GodPretty in the Tobacco Field  is rich with music. I love music, particularly the violin. Though I can’t play a lick, my daughter started playing strings when she was three, and my husband plays the coronet and piano. And we have a set of simple hand-carved wooden musical spoons like those mentioned in the book.

The people of Appalachia are born to music, much of it still lost to time’s passing and I pull some lost treasures into the novel like this I found from the National Jukebox in the Library of Congress: “Sweet Kentucky Lady”.

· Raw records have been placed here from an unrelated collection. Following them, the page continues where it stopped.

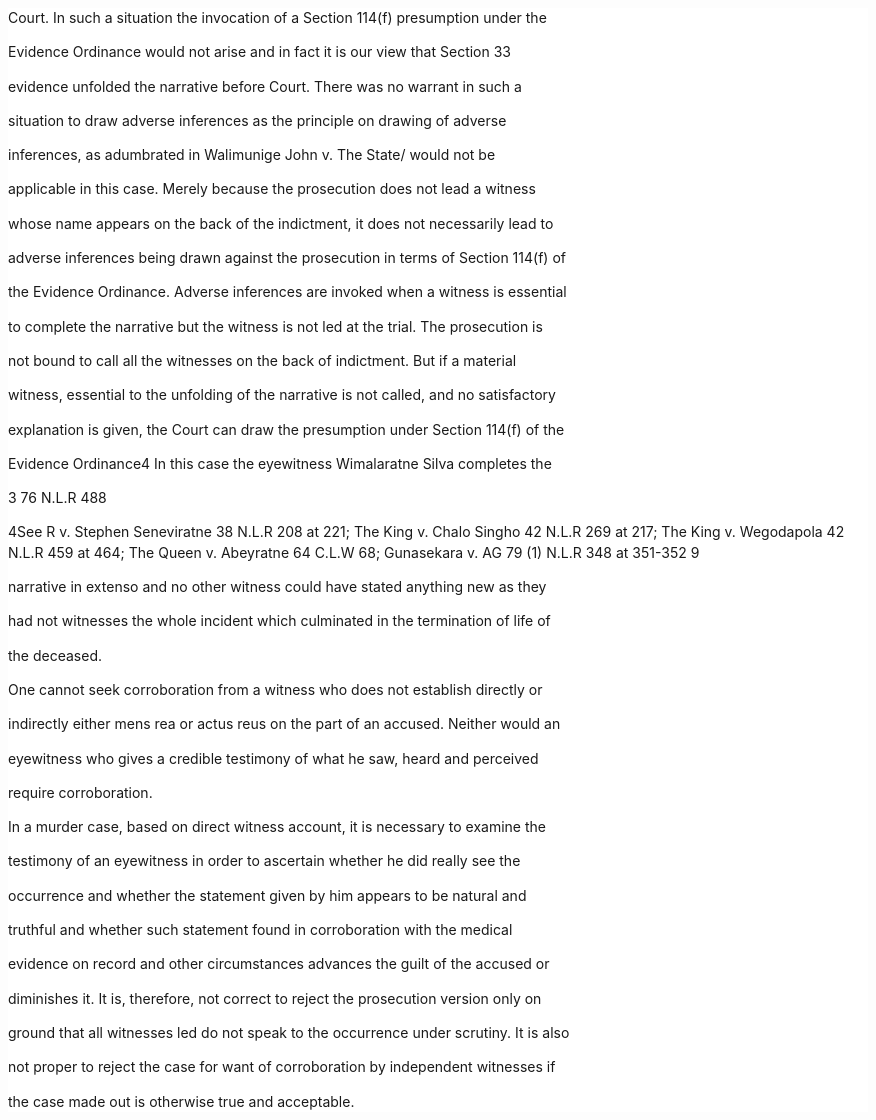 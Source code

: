 Court. In such a situation the invocation of a Section 114(f) presumption under the

Evidence Ordinance would not arise and in fact it is our view that Section 33

evidence unfolded the narrative before Court. There was no warrant in such a

situation to draw adverse inferences as the principle on drawing of adverse

inferences, as adumbrated in Walimunige John v. The State/ would not be

applicable in this case. Merely because the prosecution does not lead a witness

whose name appears on the back of the indictment, it does not necessarily lead to

adverse inferences being drawn against the prosecution in terms of Section 114(f) of

the Evidence Ordinance. Adverse inferences are invoked when a witness is essential

to complete the narrative but the witness is not led at the trial. The prosecution is

not bound to call all the witnesses on the back of indictment. But if a material

witness, essential to the unfolding of the narrative is not called, and no satisfactory

explanation is given, the Court can draw the presumption under Section 114(f) of the

Evidence Ordinance4 In this case the eyewitness Wimalaratne Silva completes the

3 76 N.L.R 488

4See R v. Stephen Seneviratne 38 N.L.R 208 at 221; The King v. Chalo Singho 42 N.L.R 269 at 217; The King v. Wegodapola 42 N.L.R 459 at 464; The Queen v. Abeyratne 64 C.L.W 68; Gunasekara v. AG 79 (1) N.L.R 348 at 351-352 9

narrative in extenso and no other witness could have stated anything new as they

had not witnesses the whole incident which culminated in the termination of life of

the deceased.

One cannot seek corroboration from a witness who does not establish directly or

indirectly either mens rea or actus reus on the part of an accused. Neither would an

eyewitness who gives a credible testimony of what he saw, heard and perceived

require corroboration.

In a murder case, based on direct witness account, it is necessary to examine the

testimony of an eyewitness in order to ascertain whether he did really see the

occurrence and whether the statement given by him appears to be natural and

truthful and whether such statement found in corroboration with the medical

evidence on record and other circumstances advances the guilt of the accused or

diminishes it. It is, therefore, not correct to reject the prosecution version only on

ground that all witnesses led do not speak to the occurrence under scrutiny. It is also

not proper to reject the case for want of corroboration by independent witnesses if

the case made out is otherwise true and acceptable.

Art is important to RubyLyn, and the papers she uses for her fortune-tellers are made from the pulp of the tobacco stalk and have her intricate drawings of pastoral scenes, portraits, and her fantasy cityscapes.

The land is a vital theme, too. It is how we live, breathe. When I was young, I worked in a tobacco field one summer. I hated it. Now my family and I grow vegetables and fruit on our small farm to give to the elderly. But last summer I grew a tiny patch of tobacco to visit that childhood setting again for my characters.

You’ll visit a State Fair in the novel, icons of summer and youth— and look at the Future Farmers of America club before it allowed female membership, the sweeping change it made in 1969, and the important role the youth organization is to our earth and our future farmers.